* **Brief**
Keep to one stretch of the data below, the lines from the one with "- [X] CT002.3" up to and including the one with "com Usuario/Senha Inválidos**", and return that stretch exactly.

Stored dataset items
━━━━━━━━━━━━━━━━━━━━
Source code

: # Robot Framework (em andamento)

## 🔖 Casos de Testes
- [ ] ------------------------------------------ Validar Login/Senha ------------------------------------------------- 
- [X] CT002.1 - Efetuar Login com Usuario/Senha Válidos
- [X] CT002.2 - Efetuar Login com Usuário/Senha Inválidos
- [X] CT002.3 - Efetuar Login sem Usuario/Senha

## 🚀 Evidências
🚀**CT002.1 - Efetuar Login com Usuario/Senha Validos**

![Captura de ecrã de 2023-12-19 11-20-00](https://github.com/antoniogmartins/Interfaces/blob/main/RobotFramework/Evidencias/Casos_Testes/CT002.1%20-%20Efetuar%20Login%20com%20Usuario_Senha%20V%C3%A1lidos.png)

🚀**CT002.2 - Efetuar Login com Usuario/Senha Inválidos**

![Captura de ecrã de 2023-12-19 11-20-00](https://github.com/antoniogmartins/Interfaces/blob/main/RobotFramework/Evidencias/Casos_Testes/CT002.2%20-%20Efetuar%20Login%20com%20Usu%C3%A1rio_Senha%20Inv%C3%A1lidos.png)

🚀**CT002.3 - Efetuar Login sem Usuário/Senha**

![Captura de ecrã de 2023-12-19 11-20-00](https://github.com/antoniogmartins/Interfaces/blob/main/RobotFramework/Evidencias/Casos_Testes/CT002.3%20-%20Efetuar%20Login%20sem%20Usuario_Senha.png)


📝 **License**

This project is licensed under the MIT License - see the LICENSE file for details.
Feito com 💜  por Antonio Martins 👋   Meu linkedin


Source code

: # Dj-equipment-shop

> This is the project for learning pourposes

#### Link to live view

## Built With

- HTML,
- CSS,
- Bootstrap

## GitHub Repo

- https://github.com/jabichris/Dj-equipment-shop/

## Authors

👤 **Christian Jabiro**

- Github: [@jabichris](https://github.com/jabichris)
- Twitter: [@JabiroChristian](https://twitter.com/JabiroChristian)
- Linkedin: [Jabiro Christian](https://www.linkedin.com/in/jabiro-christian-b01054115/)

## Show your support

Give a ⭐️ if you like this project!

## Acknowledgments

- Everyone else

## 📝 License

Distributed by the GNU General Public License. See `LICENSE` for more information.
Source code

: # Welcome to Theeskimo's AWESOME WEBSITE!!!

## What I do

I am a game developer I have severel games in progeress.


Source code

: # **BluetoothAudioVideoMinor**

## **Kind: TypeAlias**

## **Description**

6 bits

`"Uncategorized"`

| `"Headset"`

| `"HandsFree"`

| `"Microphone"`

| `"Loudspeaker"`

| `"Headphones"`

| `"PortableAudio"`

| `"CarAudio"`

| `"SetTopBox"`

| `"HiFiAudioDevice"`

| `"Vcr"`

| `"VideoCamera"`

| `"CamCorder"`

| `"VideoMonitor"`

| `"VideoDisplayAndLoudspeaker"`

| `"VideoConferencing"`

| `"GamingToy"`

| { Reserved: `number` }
━━━━━━━━━━━━━━━━━━━━
* **Answer space**
- [X] CT002.3 - Efetuar Login sem Usuario/Senha

## 🚀 Evidências
🚀**CT002.1 - Efetuar Login com Usuario/Senha Validos**

![Captura de ecrã de 2023-12-19 11-20-00](https://github.com/antoniogmartins/Interfaces/blob/main/RobotFramework/Evidencias/Casos_Testes/CT002.1%20-%20Efetuar%20Login%20com%20Usuario_Senha%20V%C3%A1lidos.png)

🚀**CT002.2 - Efetuar Login com Usuario/Senha Inválidos**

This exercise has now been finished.